Emic sendiri berarti keunikan budaya yang khas dimiliki suatu daerah yang merupakan titik pandang studi perilaku dari dalam system budaya tersebut. Dan definisi sederhananya adalah aspek kehidupan yang muncul hanya pada satu budaya tertentu.
BAB III
PEMBAHASAN
Kerapan atau karapan sapi adalah satu istilah dalam bahasa Madura yang digunakan untuk menamakan suatu perlombaan pacuan sapi. Ada dua versi mengenai asal usul nama kerapan. Versi pertama mengatakan bahwa istilah “kerapan” berasal dari kata “kerap” atau “kirap” yang artinya “berangkat dan dilepas secara bersama-sama atau berbondong-bondong”. Sedangkan, versi yang lain menyebutkan bahwa kata “kerapan” berasal dari bahasa Arab “kirabah” yang berarti “persahabatan”. Namun lepas dari kedua versi itu, dalam pengertiannya yang umum saat ini, kerapan adalah suatu atraksi lomba pacuan khusus bagi binatang sapi. Sebagai catatan, di daerah Madura khususnya di Pulau Kangean terdapat lomba pacuan serupa yang menggunakan kerbau. Pacuan kerbau ini dinamakan mamajir dan bukan kerapan kerbau.

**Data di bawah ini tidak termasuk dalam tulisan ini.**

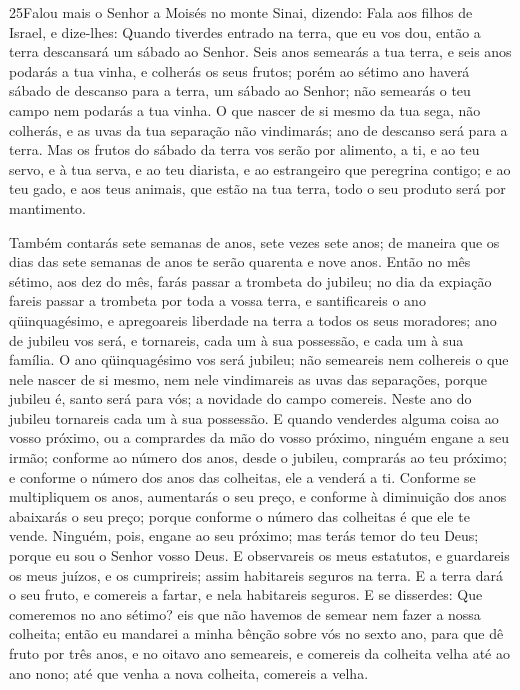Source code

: \medskip

\lettrine{25} Falou mais o Senhor a Moisés no monte Sinai,
dizendo: Fala aos filhos de Israel, e dize-lhes: Quando tiverdes
entrado na terra, que eu vos dou, então a terra descansará um sábado
ao Senhor. Seis anos semearás a tua terra, e seis anos podarás a
tua vinha, e colherás os seus frutos; porém ao sétimo ano haverá
sábado de descanso para a terra, um sábado ao Senhor; não semearás o
teu campo nem podarás a tua vinha. O que nascer de si mesmo da
tua sega, não colherás, e as uvas da tua separação não vindimarás;
ano de descanso será para a terra. Mas os frutos do sábado da
terra vos serão por alimento, a ti, e ao teu servo, e à tua serva, e
ao teu diarista, e ao estrangeiro que peregrina contigo; e ao
teu gado, e aos teus animais, que estão na tua terra, todo o seu
produto será por mantimento.

Também contarás sete semanas de anos, sete vezes sete anos; de
maneira que os dias das sete semanas de anos te serão quarenta e
nove anos. Então no mês sétimo, aos dez do mês, farás passar a
trombeta do jubileu; no dia da expiação fareis passar a trombeta por
toda a vossa terra, e santificareis o ano qüinquagésimo, e
apregoareis liberdade na terra a todos os seus moradores; ano de
jubileu vos será, e tornareis, cada um à sua possessão, e cada um à
sua família. O ano qüinquagésimo vos será jubileu; não
semeareis nem colhereis o que nele nascer de si mesmo, nem nele
vindimareis as uvas das separações, porque jubileu é, santo
será para vós; a novidade do campo comereis. Neste ano do
jubileu tornareis cada um à sua possessão. E quando venderdes
alguma coisa ao vosso próximo, ou a comprardes da mão do vosso
próximo, ninguém engane a seu irmão; conforme ao número dos
anos, desde o jubileu, comprarás ao teu próximo; e conforme o número
dos anos das colheitas, ele a venderá a ti. Conforme se
multipliquem os anos, aumentarás o seu preço, e conforme à
diminuição dos anos abaixarás o seu preço; porque conforme o número
das colheitas é que ele te vende. Ninguém, pois, engane ao
seu próximo; mas terás temor do teu Deus; porque eu sou o Senhor
vosso Deus. E observareis os meus estatutos, e guardareis os
meus juízos, e os cumprireis; assim habitareis seguros na terra.
E a terra dará o seu fruto, e comereis a fartar, e nela
habitareis seguros. E se disserdes: Que comeremos no ano
sétimo? eis que não havemos de semear nem fazer a nossa colheita;
então eu mandarei a minha bênção sobre vós no sexto ano, para
que dê fruto por três anos, e no oitavo ano semeareis, e
comereis da colheita velha até ao ano nono; até que venha a nova
colheita, comereis a velha.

Asal usul kerapan sapi juga ada beberapa versi. Versi pertama mengatakan bahwa kerapan sapi telah ada sejak abad ke-14. Waktu itu kerapan sapi digunakan untuk menyebarkan agama Islam oleh seorang kyai yang bernama Pratanu. Versi yang lain lagi mengatakan bahwa kerapan sapi diciptakan oleh Adi Poday, yaitu anak Panembahan Wlingi yang berkuasa di daerah Sapudi pada abad ke-14. Adi Poday yang lama mengembara di Madura membawa pengalamannya di bidang pertanian ke Pulau Sapudi, sehingga pertanian di pulau itu menjadi maju. Salah satu teknik untuk mempercepat penggarapan lahan pertanian yang diajarkan oleh Adi Polay adalah dengan menggunakan sapi. Lama-kelamaan, karena banyaknya para petani yang menggunakan tenaga sapi untuk menggarap sawahnya secara bersamaan, maka timbullah niat mereka untuk saling berlomba dalam menyelesaikannya. Dan, akhirnya perlombaan untuk menggarap sawah itu menjadi semacam olahraga lomba adu cepat yang disebut kerapan sapi.

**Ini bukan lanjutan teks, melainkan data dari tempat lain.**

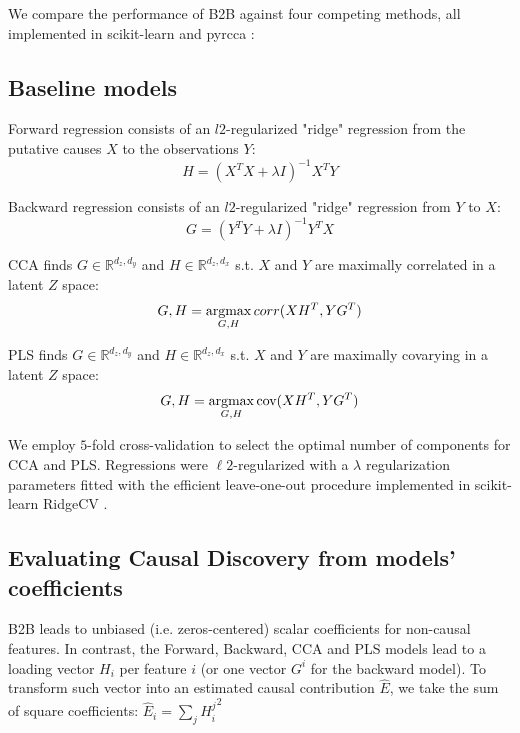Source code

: We compare the performance of B2B against four competing methods, all
implemented in scikit-learn \citep{sklearn} and pyrcca \citep{bilenko2016pyrcca}:
%

\subsection{Baseline models}

Forward regression consists of an $l2$-regularized "ridge" regression from the
putative causes $X$ to the observations $Y$: \begin{equation} H = (X^T X
+\lambda I)^{-1} X^T Y \end{equation}

Backward regression consists of an $l2$-regularized "ridge" regression from $Y$
to $X$: \begin{equation} G = (Y^T Y +\lambda I)^{-1} Y^T X \end{equation}

CCA finds $G\in\mathbb{R}^{d_z, d_y}$ and $H\in\mathbb{R}^{d_z, d_x}$
s.t.
$X$ and $Y$ are maximally correlated in a latent $Z$ space:
\begin{equation} G,H = \operatorname*{argmax}_{G,H} corr(XH^T, YG^T) \end{equation}

PLS finds $G\in\mathbb{R}^{d_z, d_y}$ and $H\in\mathbb{R}^{d_z, d_x}$
s.t.
$X$ and $Y$ are maximally covarying in a latent $Z$ space:
\begin{equation} G,H = \operatorname*{argmax}_{G,H} \text{cov}(XH^T, YG^T) \end{equation}

We employ $5$-fold cross-validation to select the optimal number of components
for CCA and PLS. Regressions were $\ell2$-regularized with a $\lambda$ regularization
parameters fitted with the efficient leave-one-out procedure implemented in
scikit-learn RidgeCV \citep{sklearn}.

\subsection{Evaluating Causal Discovery from models' coefficients}

B2B leads to unbiased (i.e. zeros-centered) scalar coefficients for non-causal
features. In contrast, the Forward, Backward, CCA and PLS models lead to a
loading vector $H_i$ per feature $i$ (or one vector $G^i$ for the backward
model). To transform such vector into an estimated causal contribution $\hat E$,
we take the sum of square coefficients:
  $\hat E_i = \sum_j {H^j_i}^2 $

Versi lainnya mengatakan bahwa Karapan Sapi merupakan kesenian yang pada mulanya berasal dari Pulau Sapudi, Kabupaten Sumenep atas prakarsa dari Pangeran Katandur pada akhir abad 13.
Awalnya ingin memanfaatkan tenaga memanfaatkan tenaga sapi sebagai pengolah sawah. Brangkat dari ketekunan bagaimana cara membajak sapinya bekerja ,mengolah tanah persawahan, ternyata berhasil dan tanah tandus pun berubah menjadi tanah subur.

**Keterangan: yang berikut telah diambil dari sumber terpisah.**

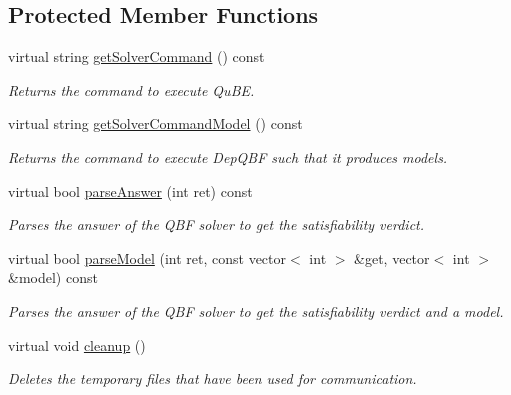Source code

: \subsection*{Protected Member Functions}
\begin{DoxyCompactItemize}
\item 
virtual string \hyperlink{classQuBEExt_a2af26a63952d83a50a4bd3d72bfc572a}{get\-Solver\-Command} () const 
\begin{DoxyCompactList}\small\item\em Returns the command to execute Qu\-B\-E. \end{DoxyCompactList}\item 
virtual string \hyperlink{classQuBEExt_a846ea873ec83e57213f1931d85cb8bd0}{get\-Solver\-Command\-Model} () const 
\begin{DoxyCompactList}\small\item\em Returns the command to execute Dep\-Q\-B\-F such that it produces models. \end{DoxyCompactList}\item 
virtual bool \hyperlink{classExtQBFSolver_a11ddbf3980824453238071e8a036f804}{parse\-Answer} (int ret) const 
\begin{DoxyCompactList}\small\item\em Parses the answer of the Q\-B\-F solver to get the satisfiability verdict. \end{DoxyCompactList}\item 
virtual bool \hyperlink{classExtQBFSolver_afe52ff8faa21fbdd850b73e8f8cf9839}{parse\-Model} (int ret, const vector$<$ int $>$ \&get, vector$<$ int $>$ \&model) const 
\begin{DoxyCompactList}\small\item\em Parses the answer of the Q\-B\-F solver to get the satisfiability verdict and a model. \end{DoxyCompactList}\item 
virtual void \hyperlink{classExtQBFSolver_a3ee48837c5e937e4d3a5b3c2a6b761d3}{cleanup} ()
\begin{DoxyCompactList}\small\item\em Deletes the temporary files that have been used for communication. \end{DoxyCompactList}\end{DoxyCompactItemize}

Melihat gagasan bagus dan membawa hasil positif, tentu saja warga masyarakat desa mengikuti jejak Pangerannya. Akhirnya tanah di seluruh Pulau Sapudi yang semula gersang, menjadi tanah subur yang bisa ditanami padi. Hasil panenpun berlimpah ruah dan jadilah daerah yang subur makmur.
Karena Pangeran Ketandur tidak pernah diam, ada saja yang ingin dilakukan untuk memajukan warga masyarakatnya. Setiap hari ia melihat sapi-sapi itu tenaganya hanya dimanfaatkan membajak sawah, sesudahnya berdiam diri dikandangnya. Melihat keadaan itulah, maka Pangeran Ketandur lalu mengajak warga di desanya untuk mengadakan balapan sapi. Areal tanah sawah yang sudah dipanen dimanfaatkan untuk areal balapan sapi. Akhirnya tradisi balapan sapi gagasan Pangeran Ketandur itulah yang hingga kini terus berkembang dan dijaga kelestariannya. Hanya namanya diganti lebih populer dengan "Kerapan Sapi".
Macam-macam Kerapan Sapi
Kerapan sapi yang menjadi ciri khas orang Madura ini sebenarnya terdiri dari beberapa macam, yaitu:
1. Kerap Keni (kerapan kecil)
Kerapan jenis ini pesertanya hanya diikuti oleh orang-orang yang berasal dari satu kecamatan atau kewedanaan saja. Dalam kategori ini jarak yang harus ditempuh hanya sepanjang 110 meter dan diikuti oleh sapi-sapi kecil yang belum terlatih. Sedangkan penentu kemenangannya, selain kecepatan, juga lurus atau tidaknya sapi ketika berlari. Bagi sapi-sapi yang dapat memenangkan perlombaan, dapat mengikuti kerapan yang lebih tinggi lagi yaitu kerap raja.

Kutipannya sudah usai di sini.